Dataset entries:
----------------------------------------
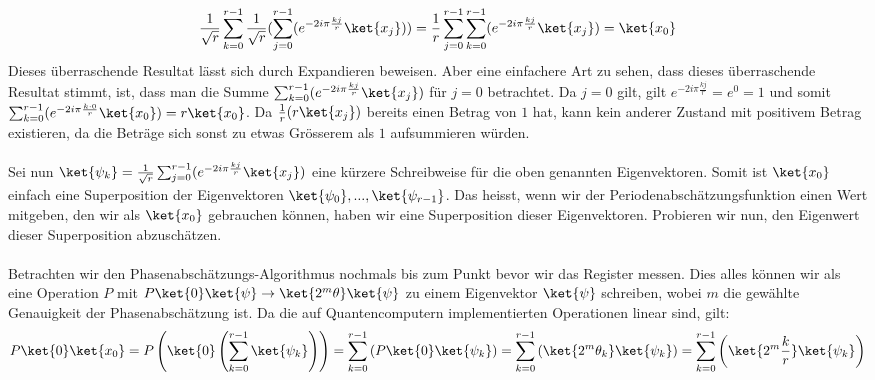 \begin{align*}
    \frac{1}{\sqrt{r}}\sum_{k = 0}^{r - 1}\frac{1}{\sqrt{r}}(\sum_{j = 0}^{r - 1}(e^{-2i\pi\frac{kj}{r}}\ket{x_j})) = \frac{1}{r}\sum_{j = 0}^{r - 1}\sum_{k = 0}^{r - 1}(e^{-2i\pi\frac{kj}{r}}\ket{x_j}) = \ket{x_0}
\end{align*}
Dieses überraschende Resultat lässt sich durch Expandieren beweisen. Aber eine einfachere Art zu sehen, dass dieses überraschende Resultat stimmt, ist, dass man die Summe $\sum_{k = 0}^{r - 1}(e^{-2i\pi\frac{kj}{r}}\ket{x_j})$ für $j = 0$ betrachtet. Da $j = 0$ gilt, gilt $e^{-2i\pi\frac{kj}{r}} = e^{0} = 1$ und somit $\sum_{k = 0}^{r - 1}(e^{-2i\pi\frac{k\cdot 0}{r}}\ket{x_0}) = r\ket{x_0}$. Da $\frac{1}{r}(r\ket{x_j})$ bereits einen Betrag von $1$ hat, kann kein anderer Zustand mit positivem Betrag existieren, da die Beträge sich sonst zu etwas Grösserem als $1$ aufsummieren würden.

\paragraph{}

Sei nun $\ket{\psi_k} = \frac{1}{\sqrt{r}}\sum_{j = 0}^{r - 1}(e^{-2i\pi\frac{kj}{r}}\ket{x_j})$ eine kürzere Schreibweise für die oben genannten Eigenvektoren. Somit ist $\ket{x_0}$ einfach eine Superposition der Eigenvektoren $\ket{\psi_0}, ..., \ket{\psi_{r - 1}}$. Das heisst, wenn wir der Periodenabschätzungsfunktion einen Wert mitgeben, den wir als $\ket{x_0}$ gebrauchen können, haben wir eine Superposition dieser Eigenvektoren. Probieren wir nun, den Eigenwert dieser Superposition abzuschätzen.

\paragraph{}
Betrachten wir den Phasenabschätzungs-Algorithmus nochmals bis zum Punkt bevor wir das Register messen. Dies alles können wir als eine Operation $P$ mit $P\ket{0}\ket{\psi} \rightarrow \ket{2^m\theta}\ket{\psi}$ zu einem Eigenvektor $\ket{\psi}$ schreiben, wobei $m$ die gewählte Genauigkeit der Phasenabschätzung ist. Da die auf Quantencomputern implementierten Operationen linear sind, gilt: $$P\ket{0}\ket{x_0} = P\left(\ket{0}\left(\sum_{k = 0}^{r - 1}\ket{\psi_k}\right)\right) = \sum_{k = 0}^{r - 1}\left(P\ket{0}\ket{\psi_k}\right) = \sum_{k = 0}^{r - 1}\left(\ket{2^m\theta_k}\ket{\psi_k}\right) = \sum_{k = 0}^{r - 1}\left(\ket{2^m\frac{k}{r}}\ket{\psi_k}\right)$$


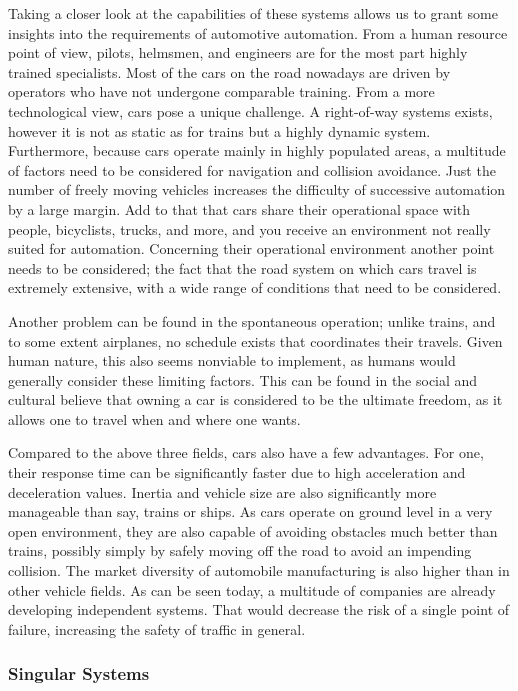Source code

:\documentclass{acm_proc_article-sp}
\begin{document}
Taking a closer look at the capabilities of these systems allows us to grant some insights into the requirements of automotive automation.
From a human resource point of view, pilots, helmsmen, and engineers are for the most part highly trained specialists.
Most of the cars on the road nowadays are driven by operators who have not undergone comparable training.
From a more technological view, cars pose a unique challenge.
A right-of-way systems exists, however it is not as static as for trains but a highly dynamic system.
Furthermore, because cars operate mainly in highly populated areas, a multitude of factors need to be considered for navigation and collision avoidance.
Just the number of freely moving vehicles increases the difficulty of successive automation by a large margin.
Add to that that cars share their operational space with people, bicyclists, trucks, and more, and you receive an environment not really suited for automation.
Concerning their operational environment another point needs to be considered; the fact that the road system on which cars travel is extremely extensive, with a wide range of conditions that need to be considered.

Another problem can be found in the spontaneous operation; unlike trains, and to some extent airplanes, no schedule exists that coordinates their travels.
Given human nature, this also seems nonviable to implement, as humans would generally consider these limiting factors.
This can be found in the social and cultural believe that owning a car is considered to be the ultimate freedom, as it allows one to travel when and where one wants.

Compared to the above three fields, cars also have a few advantages.
For one, their response time can be significantly faster due to high acceleration and deceleration values.
Inertia and vehicle size are also significantly more manageable than say, trains or ships.
As cars operate on ground level in a very open environment, they are also capable of avoiding obstacles much better than trains, possibly simply by safely moving off the road to avoid an impending collision.
The market diversity of automobile manufacturing is also higher than in other vehicle fields.
As can be seen today, a multitude of companies are already developing independent systems.
That would decrease the risk of a single point of failure, increasing the safety of traffic in general.

\subsubsection{Singular Systems}
\label{singular_systems}
\end{document}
----------------------------------------
TASK DESCRIPTION:
Retype all the data exactly. Omit pictures.

EXERCISE RESPONSE:
 \begin{align*}
    \frac{1}{\sqrt{r}}\sum_{k = 0}^{r - 1}\frac{1}{\sqrt{r}}(\sum_{j = 0}^{r - 1}(e^{-2i\pi\frac{kj}{r}}\ket{x_j})) = \frac{1}{r}\sum_{j = 0}^{r - 1}\sum_{k = 0}^{r - 1}(e^{-2i\pi\frac{kj}{r}}\ket{x_j}) = \ket{x_0}
\end{align*}
Dieses überraschende Resultat lässt sich durch Expandieren beweisen. Aber eine einfachere Art zu sehen, dass dieses überraschende Resultat stimmt, ist, dass man die Summe $\sum_{k = 0}^{r - 1}(e^{-2i\pi\frac{kj}{r}}\ket{x_j})$ für $j = 0$ betrachtet. Da $j = 0$ gilt, gilt $e^{-2i\pi\frac{kj}{r}} = e^{0} = 1$ und somit $\sum_{k = 0}^{r - 1}(e^{-2i\pi\frac{k\cdot 0}{r}}\ket{x_0}) = r\ket{x_0}$. Da $\frac{1}{r}(r\ket{x_j})$ bereits einen Betrag von $1$ hat, kann kein anderer Zustand mit positivem Betrag existieren, da die Beträge sich sonst zu etwas Grösserem als $1$ aufsummieren würden.

\paragraph{}

Sei nun $\ket{\psi_k} = \frac{1}{\sqrt{r}}\sum_{j = 0}^{r - 1}(e^{-2i\pi\frac{kj}{r}}\ket{x_j})$ eine kürzere Schreibweise für die oben genannten Eigenvektoren. Somit ist $\ket{x_0}$ einfach eine Superposition der Eigenvektoren $\ket{\psi_0}, ..., \ket{\psi_{r - 1}}$. Das heisst, wenn wir der Periodenabschätzungsfunktion einen Wert mitgeben, den wir als $\ket{x_0}$ gebrauchen können, haben wir eine Superposition dieser Eigenvektoren. Probieren wir nun, den Eigenwert dieser Superposition abzuschätzen.

\paragraph{}
Betrachten wir den Phasenabschätzungs-Algorithmus nochmals bis zum Punkt bevor wir das Register messen. Dies alles können wir als eine Operation $P$ mit $P\ket{0}\ket{\psi} \rightarrow \ket{2^m\theta}\ket{\psi}$ zu einem Eigenvektor $\ket{\psi}$ schreiben, wobei $m$ die gewählte Genauigkeit der Phasenabschätzung ist. Da die auf Quantencomputern implementierten Operationen linear sind, gilt: $$P\ket{0}\ket{x_0} = P\left(\ket{0}\left(\sum_{k = 0}^{r - 1}\ket{\psi_k}\right)\right) = \sum_{k = 0}^{r - 1}\left(P\ket{0}\ket{\psi_k}\right) = \sum_{k = 0}^{r - 1}\left(\ket{2^m\theta_k}\ket{\psi_k}\right) = \sum_{k = 0}^{r - 1}\left(\ket{2^m\frac{k}{r}}\ket{\psi_k}\right)$$


Source code

:\documentclass{acm_proc_article-sp}
\begin{document}
Taking a closer look at the capabilities of these systems allows us to grant some insights into the requirements of automotive automation.
From a human resource point of view, pilots, helmsmen, and engineers are for the most part highly trained specialists.
Most of the cars on the road nowadays are driven by operators who have not undergone comparable training.
From a more technological view, cars pose a unique challenge.
A right-of-way systems exists, however it is not as static as for trains but a highly dynamic system.
Furthermore, because cars operate mainly in highly populated areas, a multitude of factors need to be considered for navigation and collision avoidance.
Just the number of freely moving vehicles increases the difficulty of successive automation by a large margin.
Add to that that cars share their operational space with people, bicyclists, trucks, and more, and you receive an environment not really suited for automation.
Concerning their operational environment another point needs to be considered; the fact that the road system on which cars travel is extremely extensive, with a wide range of conditions that need to be considered.

Another problem can be found in the spontaneous operation; unlike trains, and to some extent airplanes, no schedule exists that coordinates their travels.
Given human nature, this also seems nonviable to implement, as humans would generally consider these limiting factors.
This can be found in the social and cultural believe that owning a car is considered to be the ultimate freedom, as it allows one to travel when and where one wants.

Compared to the above three fields, cars also have a few advantages.
For one, their response time can be significantly faster due to high acceleration and deceleration values.
Inertia and vehicle size are also significantly more manageable than say, trains or ships.
As cars operate on ground level in a very open environment, they are also capable of avoiding obstacles much better than trains, possibly simply by safely moving off the road to avoid an impending collision.
The market diversity of automobile manufacturing is also higher than in other vehicle fields.
As can be seen today, a multitude of companies are already developing independent systems.
That would decrease the risk of a single point of failure, increasing the safety of traffic in general.

\subsubsection{Singular Systems}
\label{singular_systems}
\end{document}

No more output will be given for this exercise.